▶ Work task:
Pull out every line below that contains the word "instruction".

▶ Stored data entries:
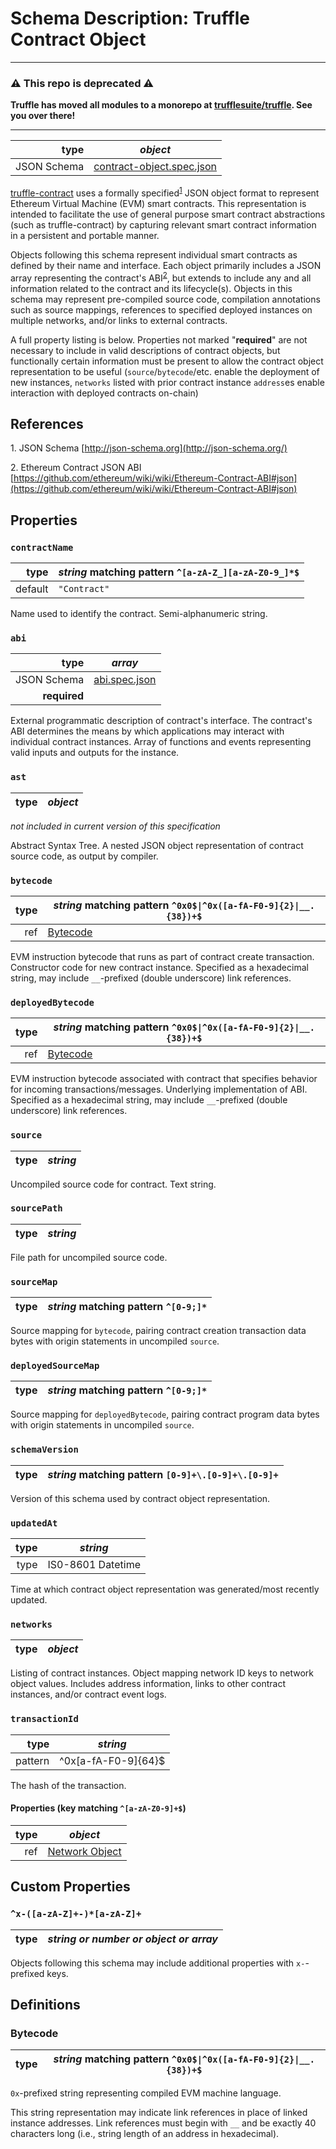 # Schema Description: Truffle Contract Object

-----------------------

### :warning: This repo is deprecated :warning:
**Truffle has moved all modules to a monorepo at [trufflesuite/truffle](https://github.com/trufflesuite/truffle). See you over there!**

-----------------------

| type | _object_ |
| ---: | ---- |
| JSON Schema | [contract-object.spec.json](spec/contract-object.spec.json) |


[truffle-contract](https://github.com/trufflesuite/truffle-contract) uses a
formally specified<sup>[1](#footnote-1)</sup> JSON object format to represent
Ethereum Virtual Machine (EVM) smart contracts. This representation is intended
to facilitate the use of general purpose smart contract abstractions
(such as truffle-contract) by capturing relevant smart contract information in a
persistent and portable manner.

Objects following this schema represent individual smart contracts as defined
by their name and interface. Each object primarily includes a JSON array
representing the contract's ABI<sup>[2](#footnote-2)</sup>, but extends to
include any and all information related to the contract and its lifecycle(s).
Objects in this schema may represent pre-compiled source code, compilation
annotations such as source mappings, references to specified deployed instances
on multiple networks, and/or links to external contracts.

A full property listing is below. Properties not marked "**required**" are not
necessary to include in valid descriptions of contract objects, but functionally
certain information must be present to allow the contract object representation
to be useful (`source`/`bytecode`/etc. enable the deployment of new instances,
`networks` listed with prior contract instance `address`es enable interaction
with deployed contracts on-chain)


## References

<a name="footnote-1">1.</a> JSON Schema [http://json-schema.org](http://json-schema.org/)

<a name="footnote-2">2.</a> Ethereum Contract JSON ABI [https://github.com/ethereum/wiki/wiki/Ethereum-Contract-ABI#json](https://github.com/ethereum/wiki/wiki/Ethereum-Contract-ABI#json)



## Properties


### `contractName`

| type | _string_ matching pattern `^[a-zA-Z_][a-zA-Z0-9_]*$` |
| ---: | ---- |
| default | `"Contract"` |


Name used to identify the contract. Semi-alphanumeric string.


### `abi`

| type | _array_ |
| ---: | ---- |
| JSON Schema | [abi.spec.json](spec/abi.spec.json) |
| **required** |

External programmatic description of contract's interface. The contract's ABI
determines the means by which applications may interact with individual contract
instances. Array of functions and events representing valid inputs and outputs
for the instance.


### `ast`

| type | _object_ |
| ---: | ---- |

_not included in current version of this specification_

Abstract Syntax Tree. A nested JSON object representation of contract source
code, as output by compiler.



### `bytecode`

| type | _string_ matching pattern `^0x0$\|^0x([a-fA-F0-9]{2}\|__.{38})+$` |
| ---: | ---- |
| ref | [Bytecode](#contract-object--bytecode) |


EVM instruction bytecode that runs as part of contract create transaction.
Constructor code for new contract instance.
Specified as a hexadecimal string, may include `__`-prefixed (double underscore)
link references.



### `deployedBytecode`

| type | _string_ matching pattern `^0x0$\|^0x([a-fA-F0-9]{2}\|__.{38})+$` |
| ---: | ---- |
| ref | [Bytecode](#contract-object--bytecode) |


EVM instruction bytecode associated with contract that specifies behavior for
incoming transactions/messages. Underlying implementation of ABI.
Specified as a hexadecimal string, may include `__`-prefixed (double underscore)
link references.


### `source`

| type | _string_ |
| ---: | ---- |


Uncompiled source code for contract. Text string.


### `sourcePath`

| type | _string_ |
| ---: | ---- |

File path for uncompiled source code.


### `sourceMap`

| type | _string_ matching pattern `^[0-9;]*` |
| ---: | ---- |


Source mapping for `bytecode`, pairing contract creation transaction data bytes
with origin statements in uncompiled `source`.


### `deployedSourceMap`

| type | _string_ matching pattern `^[0-9;]*` |
| ---: | ---- |

Source mapping for `deployedBytecode`, pairing contract program data bytes
with origin statements in uncompiled `source`.


### `schemaVersion`

| type | _string_ matching pattern `[0-9]+\.[0-9]+\.[0-9]+` |
| ---: | ---- |

Version of this schema used by contract object representation.



### `updatedAt`

| type | _string_ |
| ---: | ---- |
| type | IS0-8601 Datetime |


Time at which contract object representation was generated/most recently
updated.


### `networks`

| type | _object_ |
| ---: | ---- |

Listing of contract instances. Object mapping network ID keys to network object
values. Includes address information, links to other contract instances, and/or
contract event logs.

### `transactionId`

| type | _string_ |
| ---: | ---- |
| pattern | ^0x[a-fA-F0-9]{64}$ |


The hash of the transaction.

#### Properties (key matching `^[a-zA-Z0-9]+$`)

| type | _object_ |
| ---: | ---- |
| ref | [Network Object](network-object.spec.md) |


## Custom Properties

### `^x-([a-zA-Z]+-)*[a-zA-Z]+`

| type | _string or number or object or array_ |
| ---: | ---- |

Objects following this schema may include additional properties with
`x-`-prefixed keys.



## Definitions




### <a name="contract-object--bytecode">Bytecode</a>

| type | _string_ matching pattern `^0x0$\|^0x([a-fA-F0-9]{2}\|__.{38})+$` |
| ---: | ---- |

`0x`-prefixed string representing compiled EVM machine language.

This string representation may indicate link references in place of
linked instance addresses. Link references must begin with `__` and be exactly
40 characters long (i.e., string length of an address in hexadecimal).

▶ Your response:
EVM instruction bytecode that runs as part of contract create transaction.
EVM instruction bytecode associated with contract that specifies behavior for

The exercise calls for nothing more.